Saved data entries
= = =

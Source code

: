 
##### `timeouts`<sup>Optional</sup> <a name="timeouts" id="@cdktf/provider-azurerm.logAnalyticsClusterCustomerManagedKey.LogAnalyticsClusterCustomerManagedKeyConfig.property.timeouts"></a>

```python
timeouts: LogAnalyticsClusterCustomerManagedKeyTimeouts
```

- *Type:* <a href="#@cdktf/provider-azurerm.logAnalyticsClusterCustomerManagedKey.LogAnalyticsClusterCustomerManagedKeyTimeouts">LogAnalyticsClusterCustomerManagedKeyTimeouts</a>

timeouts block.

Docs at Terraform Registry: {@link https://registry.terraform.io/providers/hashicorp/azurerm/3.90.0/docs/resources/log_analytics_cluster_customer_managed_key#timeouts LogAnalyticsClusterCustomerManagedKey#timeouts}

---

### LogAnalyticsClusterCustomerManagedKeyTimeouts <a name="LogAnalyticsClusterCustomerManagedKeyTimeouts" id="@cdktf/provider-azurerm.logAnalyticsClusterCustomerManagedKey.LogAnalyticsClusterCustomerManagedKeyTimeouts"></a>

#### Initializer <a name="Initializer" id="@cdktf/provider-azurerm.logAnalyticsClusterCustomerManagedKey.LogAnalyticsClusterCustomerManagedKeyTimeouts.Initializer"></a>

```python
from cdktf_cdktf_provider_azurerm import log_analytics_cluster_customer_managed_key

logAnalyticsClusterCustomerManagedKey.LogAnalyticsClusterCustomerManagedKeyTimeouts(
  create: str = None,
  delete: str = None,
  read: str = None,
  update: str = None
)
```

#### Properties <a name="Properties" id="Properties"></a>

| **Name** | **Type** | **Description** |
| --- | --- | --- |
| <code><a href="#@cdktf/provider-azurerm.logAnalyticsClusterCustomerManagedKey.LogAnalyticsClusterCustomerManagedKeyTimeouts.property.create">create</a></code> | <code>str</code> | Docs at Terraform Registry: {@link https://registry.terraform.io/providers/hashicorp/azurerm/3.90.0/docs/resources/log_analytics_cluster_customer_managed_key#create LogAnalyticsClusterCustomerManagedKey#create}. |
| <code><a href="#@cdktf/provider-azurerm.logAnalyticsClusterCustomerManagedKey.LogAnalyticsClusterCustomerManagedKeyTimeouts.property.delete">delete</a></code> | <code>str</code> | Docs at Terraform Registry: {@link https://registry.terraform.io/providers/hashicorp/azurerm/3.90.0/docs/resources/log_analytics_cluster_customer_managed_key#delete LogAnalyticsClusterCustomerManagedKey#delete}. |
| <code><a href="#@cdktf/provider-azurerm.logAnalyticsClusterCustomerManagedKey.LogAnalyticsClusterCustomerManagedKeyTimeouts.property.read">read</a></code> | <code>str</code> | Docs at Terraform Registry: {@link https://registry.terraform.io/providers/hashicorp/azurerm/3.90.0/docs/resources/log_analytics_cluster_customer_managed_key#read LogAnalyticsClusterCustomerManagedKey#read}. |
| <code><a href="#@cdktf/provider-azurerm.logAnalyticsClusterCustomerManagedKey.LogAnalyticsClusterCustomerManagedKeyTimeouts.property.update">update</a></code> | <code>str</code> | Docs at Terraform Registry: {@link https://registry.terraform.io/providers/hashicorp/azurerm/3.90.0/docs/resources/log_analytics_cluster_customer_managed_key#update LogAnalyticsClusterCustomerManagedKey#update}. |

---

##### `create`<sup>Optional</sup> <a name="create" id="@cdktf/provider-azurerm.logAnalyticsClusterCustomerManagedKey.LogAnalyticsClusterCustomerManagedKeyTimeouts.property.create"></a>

= = =

(REQUIREMENT)
Whatever is in the entries above, write it out exactly.

(SOLUTION TO THE PROBLEM)
Source code

: 
##### `timeouts`<sup>Optional</sup> <a name="timeouts" id="@cdktf/provider-azurerm.logAnalyticsClusterCustomerManagedKey.LogAnalyticsClusterCustomerManagedKeyConfig.property.timeouts"></a>

```python
timeouts: LogAnalyticsClusterCustomerManagedKeyTimeouts
```

- *Type:* <a href="#@cdktf/provider-azurerm.logAnalyticsClusterCustomerManagedKey.LogAnalyticsClusterCustomerManagedKeyTimeouts">LogAnalyticsClusterCustomerManagedKeyTimeouts</a>

timeouts block.

Docs at Terraform Registry: {@link https://registry.terraform.io/providers/hashicorp/azurerm/3.90.0/docs/resources/log_analytics_cluster_customer_managed_key#timeouts LogAnalyticsClusterCustomerManagedKey#timeouts}

---

### LogAnalyticsClusterCustomerManagedKeyTimeouts <a name="LogAnalyticsClusterCustomerManagedKeyTimeouts" id="@cdktf/provider-azurerm.logAnalyticsClusterCustomerManagedKey.LogAnalyticsClusterCustomerManagedKeyTimeouts"></a>

#### Initializer <a name="Initializer" id="@cdktf/provider-azurerm.logAnalyticsClusterCustomerManagedKey.LogAnalyticsClusterCustomerManagedKeyTimeouts.Initializer"></a>

```python
from cdktf_cdktf_provider_azurerm import log_analytics_cluster_customer_managed_key

logAnalyticsClusterCustomerManagedKey.LogAnalyticsClusterCustomerManagedKeyTimeouts(
  create: str = None,
  delete: str = None,
  read: str = None,
  update: str = None
)
```

#### Properties <a name="Properties" id="Properties"></a>

| **Name** | **Type** | **Description** |
| --- | --- | --- |
| <code><a href="#@cdktf/provider-azurerm.logAnalyticsClusterCustomerManagedKey.LogAnalyticsClusterCustomerManagedKeyTimeouts.property.create">create</a></code> | <code>str</code> | Docs at Terraform Registry: {@link https://registry.terraform.io/providers/hashicorp/azurerm/3.90.0/docs/resources/log_analytics_cluster_customer_managed_key#create LogAnalyticsClusterCustomerManagedKey#create}. |
| <code><a href="#@cdktf/provider-azurerm.logAnalyticsClusterCustomerManagedKey.LogAnalyticsClusterCustomerManagedKeyTimeouts.property.delete">delete</a></code> | <code>str</code> | Docs at Terraform Registry: {@link https://registry.terraform.io/providers/hashicorp/azurerm/3.90.0/docs/resources/log_analytics_cluster_customer_managed_key#delete LogAnalyticsClusterCustomerManagedKey#delete}. |
| <code><a href="#@cdktf/provider-azurerm.logAnalyticsClusterCustomerManagedKey.LogAnalyticsClusterCustomerManagedKeyTimeouts.property.read">read</a></code> | <code>str</code> | Docs at Terraform Registry: {@link https://registry.terraform.io/providers/hashicorp/azurerm/3.90.0/docs/resources/log_analytics_cluster_customer_managed_key#read LogAnalyticsClusterCustomerManagedKey#read}. |
| <code><a href="#@cdktf/provider-azurerm.logAnalyticsClusterCustomerManagedKey.LogAnalyticsClusterCustomerManagedKeyTimeouts.property.update">update</a></code> | <code>str</code> | Docs at Terraform Registry: {@link https://registry.terraform.io/providers/hashicorp/azurerm/3.90.0/docs/resources/log_analytics_cluster_customer_managed_key#update LogAnalyticsClusterCustomerManagedKey#update}. |

---

##### `create`<sup>Optional</sup> <a name="create" id="@cdktf/provider-azurerm.logAnalyticsClusterCustomerManagedKey.LogAnalyticsClusterCustomerManagedKeyTimeouts.property.create"></a>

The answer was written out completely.